Users carry the same five dimensions twice, each copy serving a different purpose:
- The user record's own dimensions (in the screen header, like any master file) define the maximum scope the user can ever be restricted to.
- Login Context dimensions in the user settings define what the user is acting as right now: which Legal Entity, Branch, etc. their current session belongs to.
When a user creates a document, the system automatically stamps it with the session's login context dimensions. When browsing or searching, records are filtered: a record appears when every one of its dimensions is either PUBLIC or compatible with the user's session dimensions. Master files the system considers "global" are exempt from dimension filtering.
Login Context and the Alternate Login Context Table
Inside the user screen you will find:
- Login Context — the default set of five dimensions the session starts with.
- Login Context Table — complete alternative sets the user can switch between at login (for example, an accountant who serves two branches).
- Prevent Modify Context — when enabled the user cannot choose freely at login; they are restricted to the header dimensions or one of the table rows. The system then requires every set to be fully filled in, and every value must fall within the user record's own dimensions.
- When not enabled, the login context works as a default only, and the user can adjust their session dimensions after login (within their record's dimensions).
Start restrictions at the user record
Setting the user record's dimensions (for example Branch = Jeddah) is the strongest fence: all login contexts — and therefore everything the user creates and sees — must fall within them. Leaving the user dimensions public and relying solely on the login context gives more flexibility, at the cost of letting the user switch their own context.
Creator-Only Record Restrictions
Three flags on the basic permission row (at the profile or user level — see Security Profiles) tie a permission to the record's creator:
- View Only Created Records — the user's lists, searches, and screens only show records they themselves created.
- Edit Only Created Records — other users' records open read-only.
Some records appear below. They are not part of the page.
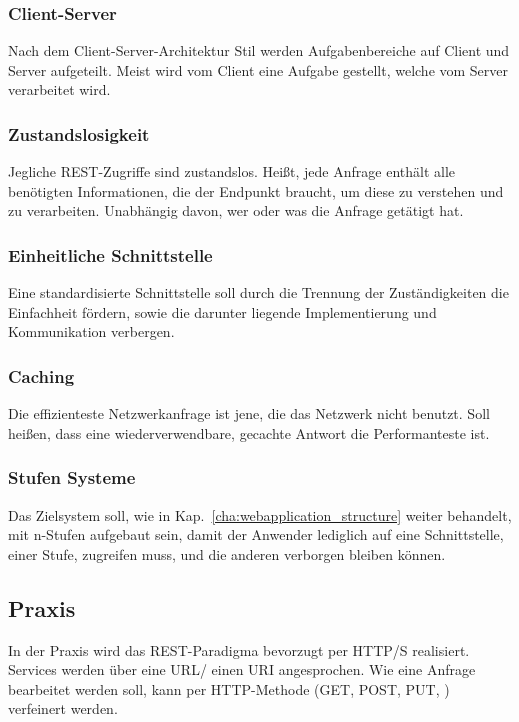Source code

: \subsubsection{Client-Server}
Nach dem Client-Server-Architektur Stil werden Aufgabenbereiche auf Client und Server aufgeteilt. Meist wird vom Client eine Aufgabe gestellt, welche vom Server verarbeitet wird. 
\subsubsection{Zustandslosigkeit}
Jegliche REST-Zugriffe sind zustandslos. Heißt, jede Anfrage enthält alle benötigten Informationen, die der Endpunkt braucht, um diese zu verstehen und zu verarbeiten. Unabhängig davon, wer oder was die Anfrage getätigt hat.  
\subsubsection{Einheitliche Schnittstelle}
Eine standardisierte Schnittstelle soll durch die Trennung der Zuständigkeiten die Einfachheit fördern, sowie die darunter liegende Implementierung und Kommunikation verbergen. 
\subsubsection{Caching}
Die effizienteste Netzwerkanfrage ist jene, die das Netzwerk nicht benutzt.
Soll heißen, dass eine wiederverwendbare, gecachte  Antwort die Performanteste ist. 
\subsubsection{Stufen Systeme}
Das Zielsystem soll, wie in Kap.~\ref{cha:webapplication_structure} weiter behandelt, mit n-Stufen aufgebaut sein, damit der Anwender lediglich auf eine Schnittstelle, einer Stufe, zugreifen muss, und die anderen verborgen bleiben können.

\subsection{Praxis}
In der Praxis wird das REST-Paradigma bevorzugt per HTTP/S realisiert. Services werden über eine URL/ einen URI angesprochen. Wie eine Anfrage bearbeitet werden soll, kann per HTTP-Methode (GET, POST, PUT, \etc) verfeinert werden. 
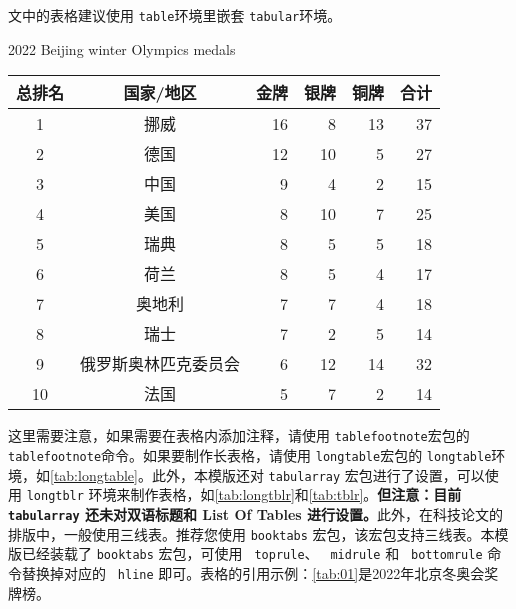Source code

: 文中的表格建议使用 \texttt{table}环境里嵌套 \texttt{tabular}环境。
\begin{table}[htbp]
    {2022 Beijing winter Olympics medals}
    \label{tab:01}
    \centering
    \begin{tabular}{ccrrrr}
        \toprule
        总排名 & 国家/地区 & 金牌 & 银牌 & 铜牌 & 合计  \\ 
        \midrule
        1 & 挪威 & 16 & 8 & 13 & 37\\
        2 & 德国 & 12 & 10 & 5 & 27\\
        3 & 中国 & 9 & 4 & 2 & 15\\
        4 & 美国 & 8 & 10 & 7 & 25\\
        5 & 瑞典 & 8 & 5 & 5 & 18\\
        6 & 荷兰 & 8 & 5 & 4 & 17\\
        7 & 奥地利 & 7 & 7 & 4 & 18\\
        8 & 瑞士 & 7 & 2 & 5 & 14\\
        9 & 俄罗斯奥林匹克委员会\footnotemark & 6 & 12 & 14 & 32\\ 
        10 & 法国 & 5 & 7 & 2 & 14\\
        \bottomrule
    \end{tabular}
\end{table}
这里需要注意，如果需要在表格内添加注释，请使用 \texttt{tablefootnote}宏包的 \texttt{ tablefootnote}命令。如果要制作长表格，请使用 \texttt{longtable}宏包的 \texttt{longtable}环境，如\autoref{tab:longtable}。此外，本模版还对 \texttt{tabularray} 宏包进行了设置，可以使用 \texttt{longtblr} 环境来制作表格，如\autoref{tab:longtblr}和\autoref{tab:tblr}。\textbf{但注意：目前 \texttt{tabularray} 还未对双语标题和 List Of Tables 进行设置。}此外，在科技论文的排版中，一般使用三线表。推荐您使用 \texttt{booktabs} 宏包，该宏包支持三线表。本模版已经装载了 \texttt{booktabs} 宏包，可使用 \texttt{ toprule}、 \texttt{ midrule} 和 \texttt{ bottomrule} 命令替换掉对应的 \texttt{ hline} 即可。表格的引用示例：\autoref{tab:01}是2022年北京冬奥会奖牌榜。

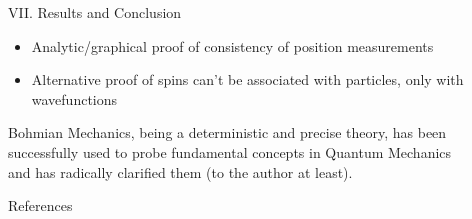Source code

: \documentclass[final,hyperref={pdfpagelabels=false}]{beamer}
\begin{document}
\begin{frame}[t]
\begin{columns}[c]
\begin{column}{.69\textwidth}
\begin{columns}[b]
\begin{column}{.47\textwidth}
\begin{block}{VII. Results and Conclusion}
\begin{itemize}
{\begin{itemize}
                \item Analytic/graphical proof of consistency of position measurements
                \item Alternative proof of spins can't be associated with particles, only with wavefunctions
              \end{itemize}}
            \end{itemize}
            Bohmian Mechanics, being a deterministic and precise theory, has been successfully used to probe fundamental concepts in Quantum Mechanics and has radically clarified them (to the author at least).

          \end{block}



          \begin{block}{References}
            \begin{multicols}{2}
            {\fontsize{20.5}{10}
              }
            \end{multicols}
          \end{block}



        \end{column}

        \begin{column}{.015\textwidth}\end{column} %
      \end{columns}

    \end{column}



    \begin{column}{.015\textwidth}\end{column} %

  \end{columns} %


\end{frame} %
\end{document}
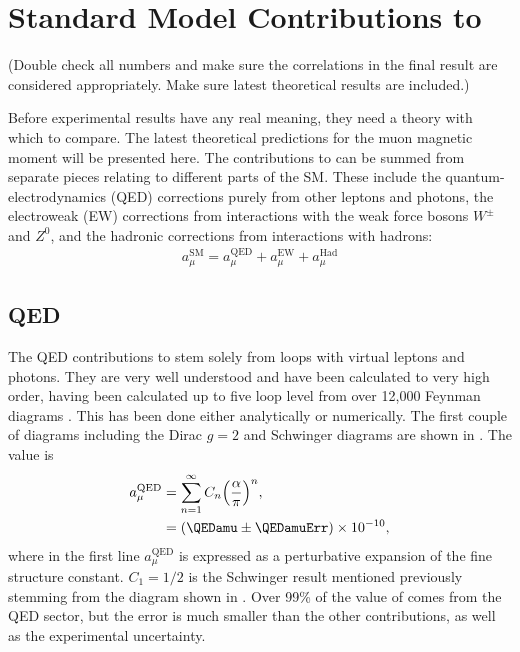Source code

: \section{Standard Model Contributions to \amu}
\label{sec:Theory}

(Double check all numbers and make sure the correlations in the final result are considered appropriately. Make sure latest theoretical results are included.)

Before experimental results have any real meaning, they need a theory with which to compare. The latest theoretical predictions for the muon magnetic moment will be presented here. The contributions to \amu can be summed from separate pieces relating to different parts of the SM. These include the quantum-electrodynamics (QED) corrections purely from other leptons and photons, the electroweak (EW) corrections from interactions with the weak force bosons $W^{\pm}$ and $Z^{0}$, and the hadronic corrections from interactions with hadrons: 
		\begin{align}
            a_{\mu}^{\text{SM}} = a_{\mu}^{\text{QED}} + a_{\mu}^{\text{EW}} + a_{\mu}^{\text{Had}}
		\end{align}


\subsection{QED}
\label{subsec:QED}

The QED contributions to \amu stem solely from loops with virtual leptons and photons. They are very well understood and have been calculated to very high order, having been calculated up to five loop level from over 12,000 Feynman diagrams \cite{Kinoshita1,Kinoshita2}. This has been done either analytically or numerically. The first couple of diagrams including the Dirac $g = 2$ and Schwinger diagrams are shown in . The value is
		\begin{equation}
		\begin{aligned}
            a_{\mu}^{\text{QED}} &= \sum_{n=1}^{\infty} C_{n} \Big( \frac{\alpha}{\pi} \Big)^{n}, \\
            					 &= (\QEDamu \pm \QEDamuErr) \times 10^{-10},
		\end{aligned}
		\end{equation}
where in the first line $a_{\mu}^{\text{QED}}$ is expressed as a perturbative expansion of the fine structure constant. $C_{1} = 1/2$ is the Schwinger result mentioned previously stemming from the diagram shown in . Over 99\% of the value of \amu comes from the QED sector, but the error is much smaller than the other contributions, as well as the experimental uncertainty.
- Delete Only Created Records — a matching flag for deletion; a separate flag covers drafts only.
Two user-level settings redefine the concept of "creator" itself:
- Treat-as users in first author: a table in the user permissions page listing other users whose records are treated as if this user created them — ideal for a supervisor who must see their whole team's documents under a View Only Created Records policy.
- Do not use as first author: this user is never recorded as the first author of documents (useful for shared service accounts).
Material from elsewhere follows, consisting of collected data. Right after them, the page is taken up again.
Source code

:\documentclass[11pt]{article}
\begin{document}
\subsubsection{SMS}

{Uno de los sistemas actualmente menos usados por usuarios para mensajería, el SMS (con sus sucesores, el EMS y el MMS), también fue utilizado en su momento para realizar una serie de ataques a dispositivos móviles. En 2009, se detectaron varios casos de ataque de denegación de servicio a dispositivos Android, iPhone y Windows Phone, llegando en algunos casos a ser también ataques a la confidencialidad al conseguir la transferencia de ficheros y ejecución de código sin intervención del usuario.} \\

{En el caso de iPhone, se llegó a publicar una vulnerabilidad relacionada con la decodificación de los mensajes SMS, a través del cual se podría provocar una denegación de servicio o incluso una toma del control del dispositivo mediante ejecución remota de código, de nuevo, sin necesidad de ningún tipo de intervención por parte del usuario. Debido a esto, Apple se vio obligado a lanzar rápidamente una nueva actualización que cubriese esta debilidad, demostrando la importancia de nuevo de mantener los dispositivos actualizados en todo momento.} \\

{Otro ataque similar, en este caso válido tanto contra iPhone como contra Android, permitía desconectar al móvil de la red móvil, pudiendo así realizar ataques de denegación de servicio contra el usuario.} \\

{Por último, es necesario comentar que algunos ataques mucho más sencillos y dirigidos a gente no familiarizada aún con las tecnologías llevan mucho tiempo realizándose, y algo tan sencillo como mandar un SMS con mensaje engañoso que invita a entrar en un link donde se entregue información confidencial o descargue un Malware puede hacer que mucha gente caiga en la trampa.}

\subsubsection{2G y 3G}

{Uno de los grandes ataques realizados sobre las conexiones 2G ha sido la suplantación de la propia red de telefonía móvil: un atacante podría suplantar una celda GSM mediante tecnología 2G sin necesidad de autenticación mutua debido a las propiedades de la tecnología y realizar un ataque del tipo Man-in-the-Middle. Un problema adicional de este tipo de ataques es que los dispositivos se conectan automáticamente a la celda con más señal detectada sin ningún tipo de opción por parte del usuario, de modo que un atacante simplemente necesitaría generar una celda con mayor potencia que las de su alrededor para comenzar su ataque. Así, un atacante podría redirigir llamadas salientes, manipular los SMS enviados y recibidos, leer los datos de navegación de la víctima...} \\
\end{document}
One escape hatch: Allow viewing other users' records in search makes other users' records appear in reference-search results even when the user cannot browse them — a collections clerk who only sees their own receipts can still pick any customer on a new receipt.
Extra Filters
Extra Filters are per-type row filters, defined on the Extra Filters page of the security profile or user (user rows take precedence over profile rows for the same type).

Each row targets a type or type list, then defines the filter in one of two ways:
1. The field that must match the Related Entity
The simplest and most common form. The user record holds a Related Entity reference — typically the employee, but it could be a customer, supplier, sales rep, or anything else. Enter a field ID here, and only records where that field equals the user's Related Entity will appear.
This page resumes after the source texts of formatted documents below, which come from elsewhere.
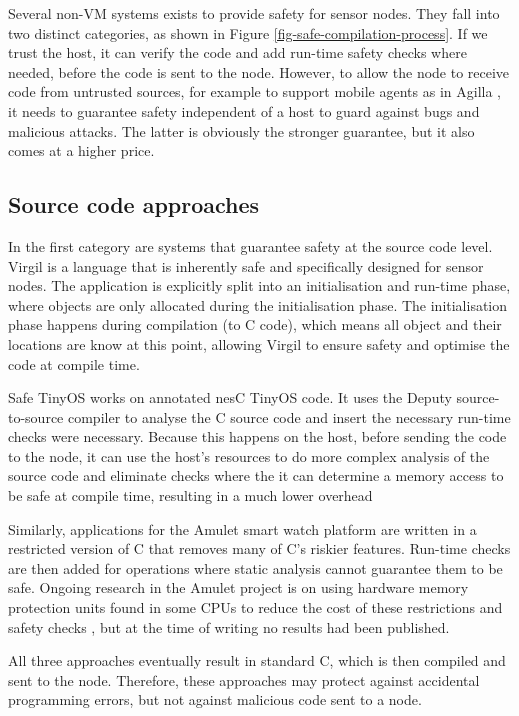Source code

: Several non-VM systems exists to provide safety for sensor nodes. They fall into two distinct categories, as shown in Figure \ref{fig-safe-compilation-process}. If we trust the host, it can verify the code and add run-time safety checks where needed, before the code is sent to the node. However, to allow the node to receive code from untrusted sources, for example to support mobile agents as in Agilla \cite{Fok:2005bh}, it needs to guarantee safety independent of a host to guard against bugs and malicious attacks. The latter is obviously the stronger guarantee, but it also comes at a higher price.

\subsection{Source code approaches}
\label{sec-state-of-the-art-source-code-safety}
In the first category are systems that guarantee safety at the source code level. Virgil \cite{Titzer:2006uy} is a language that is inherently safe and specifically designed for sensor nodes. The application is explicitly split into an initialisation and run-time phase, where objects are only allocated during the initialisation phase. The initialisation phase happens during compilation (to C code), which means all object and their locations are know at this point, allowing Virgil to ensure safety and optimise the code at compile time.

Safe TinyOS \cite{Cooprider:2007ub} works on annotated nesC TinyOS code. It uses the Deputy \cite{Condit:2007uo} source-to-source compiler to analyse the C source code and insert the necessary run-time checks were necessary. Because this happens on the host, before sending the code to the node, it can use the host's resources to do more complex analysis of the source code and eliminate checks where the it can determine a memory access to be safe at compile time, resulting in a much lower overhead

Similarly, applications for the Amulet \cite{Hester:2016je} smart watch platform are written in a restricted version of C that removes many of C's riskier features. Run-time checks are then added for operations where static analysis cannot guarantee them to be safe. Ongoing research in the Amulet project is on using hardware memory protection units found in some CPUs to reduce the cost of these restrictions and safety checks \cite{Hardin:2017cq}, but at the time of writing no results had been published.

All three approaches eventually result in standard C, which is then compiled and sent to the node. Therefore, these approaches may protect against accidental programming errors, but not against malicious code sent to a node.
Example: on a sales invoice row, set the field to salesMan. A user whose Related Entity is sales rep Ahmed will now only see invoices where the sales rep field is Ahmed.
2. Dynamic Tempo Criteria
When matching a single field is not enough, write a criteria expression in the Dynamic Tempo Criteria column. The expression supports Tempo template syntax, so it can reference the current user's data and combine multiple conditions. Use it for rules like "only invoices for customers whose collector is the current user's employee" or a view restricted to specific time periods.
Filters are applied everywhere
Extra Filters are added to lists, searches, and reports built on the type — and they are re-checked when a record is opened directly (via a link, for example), so the user cannot bypass them by guessing a record code or URL.
Record Capabilities (Changing Capability at the Record Level)
Sometimes sensitivity lives in a specific record, not the whole type: one particular contract, or a handful of confidential journal entries. For this, individual records can be tagged with a Capability Type record that gates read/edit access:
- Define a Capability Type record — see Security Profiles.
- Grant the Can Change Capability permission on the basic permission row to those who may tag records.
- Those users apply the Change Capability action on a record to link it to the capability.
- From that point on, only users who hold that capability (through their dedicated permission rows) can see or edit the tagged record; untagged records remain visible to everyone with normal permissions.
Global settings provide switches to skip record capability checks in list views where the overhead is undesirable.
Records Blocked from Use
Master files can be flagged as blocked from use (discontinued item, banned customer, etc.). Permissions control how each role experiences those records:
- On the basic permission row: Display Blocked Records — Display, Hide, or Same As Config.
- In the security profile / user header: allow using blocked records in entry and/or editing, show them in search, and show or hide them in list views.
This separation lets a purchasing manager still view a blocked supplier's history while data-entry operators cannot put that supplier on a new purchase order.